Japan must worry about the navigability of the Malacca Strait, a key oil shipping lane along the Sumatra coast that links the Pacific and Indian oceans. An Australian diplomat here expressed fear that an overcrowded and poverty-ridden Java might become a menace to his country, which lies just to the south. The United States too would have to rethink a strategy in which the southern rim of East Asia has been an anchor of stability viewed against the flash points to the north -- the heavily militarized Korean peninsula and the Taiwan Strait.

"It's very incalculable," said Leifer, a Southeast Asia expert. "I would hate to think of what would be the cost in human terms if Indonesia broke up. People who believe in `unity in diversity' would be at each other's throats."

The Indonesian secessionist movements all have different origins. Predominantly Catholic East Timor, for example, has never been considered a truly integrated part of the nation since its annexation in 1976; the Acehnese have a long history of struggle and never fully succumbed to Dutch colonial occupation or Indonesian rule.

What is similar in both cases is that for much of the past three decades these problems have simmered, and the territories' grievances never have been properly addressed. "The . . . government swept under the rug many of the conflicts," said Salim Said, a political scientist and military analyst. "Religious problems, ethnic problems, race problems -- these were not allowed to be discussed. They said this was a harmonious society with no differences, but in reality we had all of them."

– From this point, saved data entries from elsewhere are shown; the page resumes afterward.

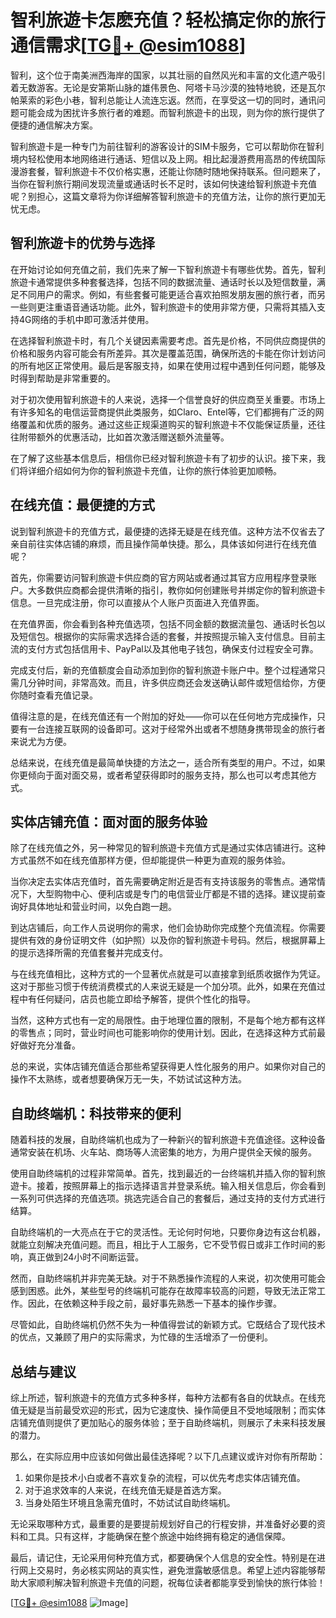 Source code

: # 智利旅遊卡怎麽充值？轻松搞定你的旅行通信需求[[TG💪+ @esim1088](https://t.me/s/esim1088)]

智利，这个位于南美洲西海岸的国家，以其壮丽的自然风光和丰富的文化遗产吸引着无数游客。无论是安第斯山脉的雄伟景色、阿塔卡马沙漠的独特地貌，还是瓦尔帕莱索的彩色小巷，智利总能让人流连忘返。然而，在享受这一切的同时，通讯问题可能会成为困扰许多旅行者的难题。而智利旅遊卡的出现，则为你的旅行提供了便捷的通信解决方案。

智利旅遊卡是一种专门为前往智利的游客设计的SIM卡服务，它可以帮助你在智利境内轻松使用本地网络进行通话、短信以及上网。相比起漫游费用高昂的传统国际漫游套餐，智利旅遊卡不仅价格实惠，还能让你随时随地保持联系。但问题来了，当你在智利旅行期间发现流量或通话时长不足时，该如何快速给智利旅遊卡充值呢？别担心，这篇文章将为你详细解答智利旅遊卡的充值方法，让你的旅行更加无忧无虑。

## 智利旅遊卡的优势与选择

在开始讨论如何充值之前，我们先来了解一下智利旅遊卡有哪些优势。首先，智利旅遊卡通常提供多种套餐选择，包括不同的数据流量、通话时长以及短信数量，满足不同用户的需求。例如，有些套餐可能更适合喜欢拍照发朋友圈的旅行者，而另一些则更注重语音通话功能。此外，智利旅遊卡的使用非常方便，只需将其插入支持4G网络的手机中即可激活并使用。

在选择智利旅遊卡时，有几个关键因素需要考虑。首先是价格，不同供应商提供的价格和服务内容可能会有所差异。其次是覆盖范围，确保所选的卡能在你计划访问的所有地区正常使用。最后是客服支持，如果在使用过程中遇到任何问题，能够及时得到帮助是非常重要的。

对于初次使用智利旅遊卡的人来说，选择一个信誉良好的供应商至关重要。市场上有许多知名的电信运营商提供此类服务，如Claro、Entel等，它们都拥有广泛的网络覆盖和优质的服务。通过这些正规渠道购买的智利旅遊卡不仅能保证质量，还往往附带额外的优惠活动，比如首次激活赠送额外流量等。

在了解了这些基本信息后，相信你已经对智利旅遊卡有了初步的认识。接下来，我们将详细介绍如何为你的智利旅遊卡充值，让你的旅行体验更加顺畅。

## 在线充值：最便捷的方式

说到智利旅遊卡的充值方式，最便捷的选择无疑是在线充值。这种方法不仅省去了亲自前往实体店铺的麻烦，而且操作简单快捷。那么，具体该如何进行在线充值呢？

首先，你需要访问智利旅遊卡供应商的官方网站或者通过其官方应用程序登录账户。大多数供应商都会提供清晰的指引，教你如何创建账号并绑定你的智利旅遊卡信息。一旦完成注册，你可以直接从个人账户页面进入充值界面。

在充值界面，你会看到各种充值选项，包括不同金额的数据流量包、通话时长包以及短信包。根据你的实际需求选择合适的套餐，并按照提示输入支付信息。目前主流的支付方式包括信用卡、PayPal以及其他电子钱包，确保支付过程安全可靠。

完成支付后，新的充值额度会自动添加到你的智利旅遊卡账户中。整个过程通常只需几分钟时间，非常高效。而且，许多供应商还会发送确认邮件或短信给你，方便你随时查看充值记录。

值得注意的是，在线充值还有一个附加的好处——你可以在任何地方完成操作，只要有一台连接互联网的设备即可。这对于经常外出或者不想随身携带现金的旅行者来说尤为方便。

总结来说，在线充值是最简单快捷的方法之一，适合所有类型的用户。不过，如果你更倾向于面对面交易，或者希望获得即时的服务支持，那么也可以考虑其他方式。

## 实体店铺充值：面对面的服务体验

除了在线充值之外，另一种常见的智利旅遊卡充值方式是通过实体店铺进行。这种方式虽然不如在线充值那样方便，但却能提供一种更为直观的服务体验。

当你决定去实体店充值时，首先需要确定附近是否有支持该服务的零售点。通常情况下，大型购物中心、便利店或是专门的电信营业厅都是不错的选择。建议提前查询好具体地址和营业时间，以免白跑一趟。

到达店铺后，向工作人员说明你的需求，他们会协助你完成整个充值流程。你需要提供有效的身份证明文件（如护照）以及你的智利旅遊卡号码。然后，根据屏幕上的提示选择所需的充值套餐并完成支付。

与在线充值相比，这种方式的一个显著优点就是可以直接拿到纸质收据作为凭证。这对于那些习惯于传统消费模式的人来说无疑是一个加分项。此外，如果在充值过程中有任何疑问，店员也能立即给予解答，提供个性化的指导。

当然，这种方式也有一定的局限性。由于地理位置的限制，不是每个地方都有这样的零售点；同时，营业时间也可能影响你的使用计划。因此，在选择这种方式前最好做好充分准备。

总的来说，实体店铺充值适合那些希望获得更人性化服务的用户。如果你对自己的操作不太熟练，或者想要确保万无一失，不妨试试这种方法。

## 自助终端机：科技带来的便利

随着科技的发展，自助终端机也成为了一种新兴的智利旅遊卡充值途径。这种设备通常安装在机场、火车站、商场等人流密集的地方，为用户提供全天候的服务。

使用自助终端机的过程非常简单。首先，找到最近的一台终端机并插入你的智利旅遊卡。接着，按照屏幕上的指示选择语言并登录系统。输入相关信息后，你会看到一系列可供选择的充值选项。挑选完适合自己的套餐后，通过支持的支付方式进行结算。

自助终端机的一大亮点在于它的灵活性。无论何时何地，只要你身边有这台机器，就能立刻解决充值问题。而且，相比于人工服务，它不受节假日或非工作时间的影响，真正做到24小时不间断运营。

然而，自助终端机并非完美无缺。对于不熟悉操作流程的人来说，初次使用可能会感到困惑。此外，某些型号的终端机可能存在故障率较高的问题，导致无法正常工作。因此，在依赖这种手段之前，最好事先熟悉一下基本的操作步骤。

尽管如此，自助终端机仍然不失为一种值得尝试的新颖方式。它既结合了现代技术的优点，又兼顾了用户的实际需求，为忙碌的生活增添了一份便利。

## 总结与建议

综上所述，智利旅遊卡的充值方式多种多样，每种方法都有各自的优缺点。在线充值无疑是当前最受欢迎的形式，因为它速度快、操作简便且不受地域限制；而实体店铺充值则提供了更加贴心的服务体验；至于自助终端机，则展示了未来科技发展的潜力。

那么，在实际应用中应该如何做出最佳选择呢？以下几点建议或许对你有所帮助：

1. 如果你是技术小白或者不喜欢复杂的流程，可以优先考虑实体店铺充值。
2. 对于追求效率的人来说，在线充值无疑是首选方案。
3. 当身处陌生环境且急需充值时，不妨试试自助终端机。

无论采取哪种方式，最重要的是要提前规划好自己的行程安排，并准备好必要的资料和工具。只有这样，才能确保在整个旅途中始终拥有稳定的通信保障。

最后，请记住，无论采用何种充值方式，都要确保个人信息的安全性。特别是在进行网上交易时，务必核实网站的真实性，避免泄露敏感信息。希望上述内容能够帮助大家顺利解决智利旅遊卡充值的问题，祝每位读者都能享受到愉快的旅行体验！

[[TG💪+ @esim1088](https://t.me/s/esim1088) ![Image](https://i.postimg.cc/4NQfJmqS/Snipaste-2025-05-13-00-14-12.png)]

The military has been used to quell local upheavals, but it has often been criticized for its excesses, and repeated reports of human rights abuses have ended up making matters worse.

Many here blame Habibie for the East Timor crisis,thus sparking similar demands in Aceh and Irian Jaya. But Habibie said in an interview in early August that he viewed East Timor as a special case -- and thus suitable for an independence vote -- but that other secessionist movements would be dealt with firmly.

Most analysts believe the only way to maintain Indonesia's unity is by giving broader autonomy to all the provinces. Habibie has proposed just such a sweeping autonomy measure, but his transition government lacks the credibility to follow through, and the politicians who will dominate the new parliament, elected in June, are divided on how far to go.

"The longer we wait to solve these problems, the more likely they will trigger disintegration," said analyst Said. "It really depends on whether we have a credible government that the people trust."

Disparate Archipelago

Although most of Indonesia's 212 million people are Muslims, a sizeable minority is made up of hundreds of ethnic and linguistic groups. The nation has held together for 54 years, but, with East Timor voting for independence, there are fears the archipelago could splinter.

ACEH

Aceh was promised special autonomous status at indpendence in 1975, but Indonesia never followed through.

SULAWESI

Many Sulawesi feel isolated from Jakarta.

IRIAN JAYA

Tribal communities complain they had no say in the 1969 integration into Indonesia and rebels are fighting for independence.

AMBON

Area devestated by recent clashes between Christians and migrant Muslims.

KALIMANTAN

Thousands homeless from fights earlier this year between migrant traders from Madura and indigenous Dayak and Malay peoples.

JAVA

The hub of political and military power and home to 60 percent of the nation's people.

BALI

Predominantly Hindu. Many Balinese complain that most tourism revenue goes to Jakarta.

EAST TIMOR

Predominantly Christian area voted overwhelmingly for independence from Indonesia last month.